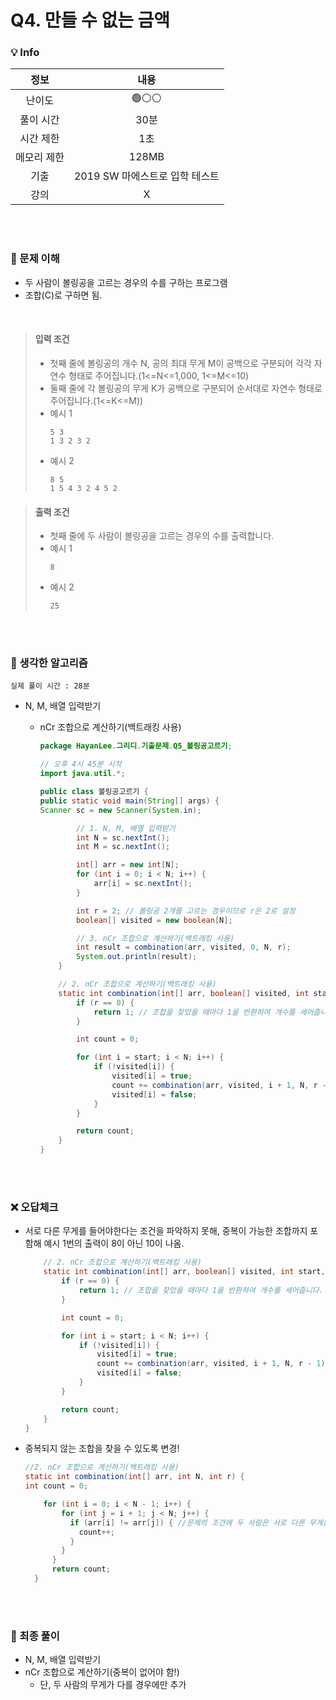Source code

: # Q4. 만들 수 없는 금액

### 💡 Info

|   정보    |          내용          |
|:-------:|:--------------------:|
|   난이도   |         🟢⚪⚪         |
|  풀이 시간  |         30분          | 
|  시간 제한  |          1초          |
| 메모리 제한  |        128MB         |
|   기출    | 2019 SW 마에스트로 입학 테스트 |
| 강의 |          X           |

<br>
<br>

### 💭 문제 이해
- 두 사람이 볼링공을 고르는 경우의 수를 구하는 프로그램
- 조합(C)로 구하면 됨.

<br>

> #### 입력 조건
>  - 첫째 줄에 볼링공의 개수 N, 공의 최대 무게 M이 공백으로 구분되어 각각 자연수 형태로 주어집니다.(1<=N<=1,000, 1<=M<=10)
>  - 둘째 줄에 각 볼링공의 무게 K가 공백으로 구분되어 순서대로 자연수 형태로 주어집니다.(1<=K<=M))
>  - 예시 1
>      ```
>      5 3
>      1 3 2 3 2
>      ```
>  - 예시 2
>      ```
>      8 5
>      1 5 4 3 2 4 5 2
>      ```

> #### 출력 조건
>  - 첫째 줄에 두 사람이 볼링공을 고르는 경우의 수를 출력합니다.
>  - 예시 1
>       ```
>       8
>       ```
>  - 예시 2
>       ```
>       25
>       ```

<br>
<br>

### 💭 생각한 알고리즘
```실제 풀이 시간 : 28분```

- N, M, 배열 입력받기
  - nCr 조합으로 계산하기(백트래킹 사용)

      ```java
      package HayanLee.그리디.기출문제.Q5_볼링공고르기;

      // 오후 4시 45분 시작
      import java.util.*;
    
      public class 볼링공고르기 {
      public static void main(String[] args) {
      Scanner sc = new Scanner(System.in);
    
              // 1. N, M, 배열 입력받기
              int N = sc.nextInt();
              int M = sc.nextInt();
    
              int[] arr = new int[N];
              for (int i = 0; i < N; i++) {
                  arr[i] = sc.nextInt();
              }
    
              int r = 2; // 볼링공 2개를 고르는 경우이므로 r은 2로 설정
              boolean[] visited = new boolean[N];
    
              // 3. nCr 조합으로 계산하기(백트래킹 사용)
              int result = combination(arr, visited, 0, N, r);
              System.out.println(result);
          }
    
          // 2. nCr 조합으로 계산하기(백트래킹 사용)
          static int combination(int[] arr, boolean[] visited, int start, int N, int r) {
              if (r == 0) {
                  return 1; // 조합을 찾았을 때마다 1을 반환하여 개수를 세어줍니다.
              }
    
              int count = 0;
    
              for (int i = start; i < N; i++) {
                  if (!visited[i]) {
                      visited[i] = true;
                      count += combination(arr, visited, i + 1, N, r - 1);
                      visited[i] = false;
                  }
              }
    
              return count;
          }
      }

      ```

<br>
<br>

### ❌ 오답체크
- 서로 다른 무게를 들어야한다는 조건을 파악하지 못해, 중복이 가능한 조합까지 포함해 예시 1번의 출력이 8이 아닌 10이 나옴.

  ```java
      // 2. nCr 조합으로 계산하기(백트래킹 사용)
      static int combination(int[] arr, boolean[] visited, int start, int N, int r) {
          if (r == 0) {
              return 1; // 조합을 찾았을 때마다 1을 반환하여 개수를 세어줍니다.
          }
  
          int count = 0;
  
          for (int i = start; i < N; i++) {
              if (!visited[i]) {
                  visited[i] = true;
                  count += combination(arr, visited, i + 1, N, r - 1);
                  visited[i] = false;
              }
          }
  
          return count;
      }
  }
  ```

- 중복되지 않는 조합을 찾을 수 있도록 변경!
  ```java
  //2. nCr 조합으로 계산하기(백트래킹 사용)
  static int combination(int[] arr, int N, int r) {
  int count = 0;
  
      for (int i = 0; i < N - 1; i++) {
          for (int j = i + 1; j < N; j++) {
            if (arr[i] != arr[j]) { //문제의 조건에 두 사람은 서로 다른 무게를 골라야한다고 했기 때문.
              count++;
            }
          }
        }
        return count;
    }
  ```

<br>
<br>

### 💭 최종 풀이
- N, M, 배열 입력받기
- nCr 조합으로 계산하기(중복이 없어야 함!)
  - 단, 두 사람의 무게가 다를 경우에만 추가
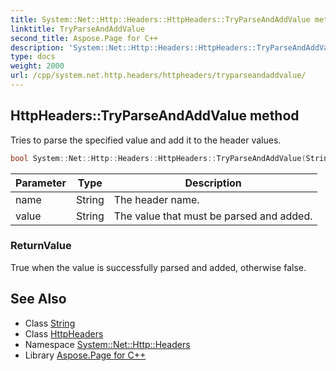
 ```yaml
---
title: System::Net::Http::Headers::HttpHeaders::TryParseAndAddValue method
linktitle: TryParseAndAddValue
second_title: Aspose.Page for C++
description: 'System::Net::Http::Headers::HttpHeaders::TryParseAndAddValue method. Tries to parse the specified value and add it to the header values in C++.'
type: docs
weight: 2000
url: /cpp/system.net.http.headers/httpheaders/tryparseandaddvalue/
---
```

## HttpHeaders::TryParseAndAddValue method


Tries to parse the specified value and add it to the header values.

```cpp
bool System::Net::Http::Headers::HttpHeaders::TryParseAndAddValue(String name, String value)
```


| Parameter | Type | Description |
| --- | --- | --- |
| name | String | The header name. |
| value | String | The value that must be parsed and added. |

### ReturnValue

True when the value is successfully parsed and added, otherwise false.

## See Also

* Class [String](../../../system/string/)
* Class [HttpHeaders](../)
* Namespace [System::Net::Http::Headers](../../)
* Library [Aspose.Page for C++](../../../)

•••••

**Problem**
Once you have found every line above holding the word "nextInt", copy those lines.

**Task output**
              int N = sc.nextInt();
              int M = sc.nextInt();
                  arr[i] = sc.nextInt();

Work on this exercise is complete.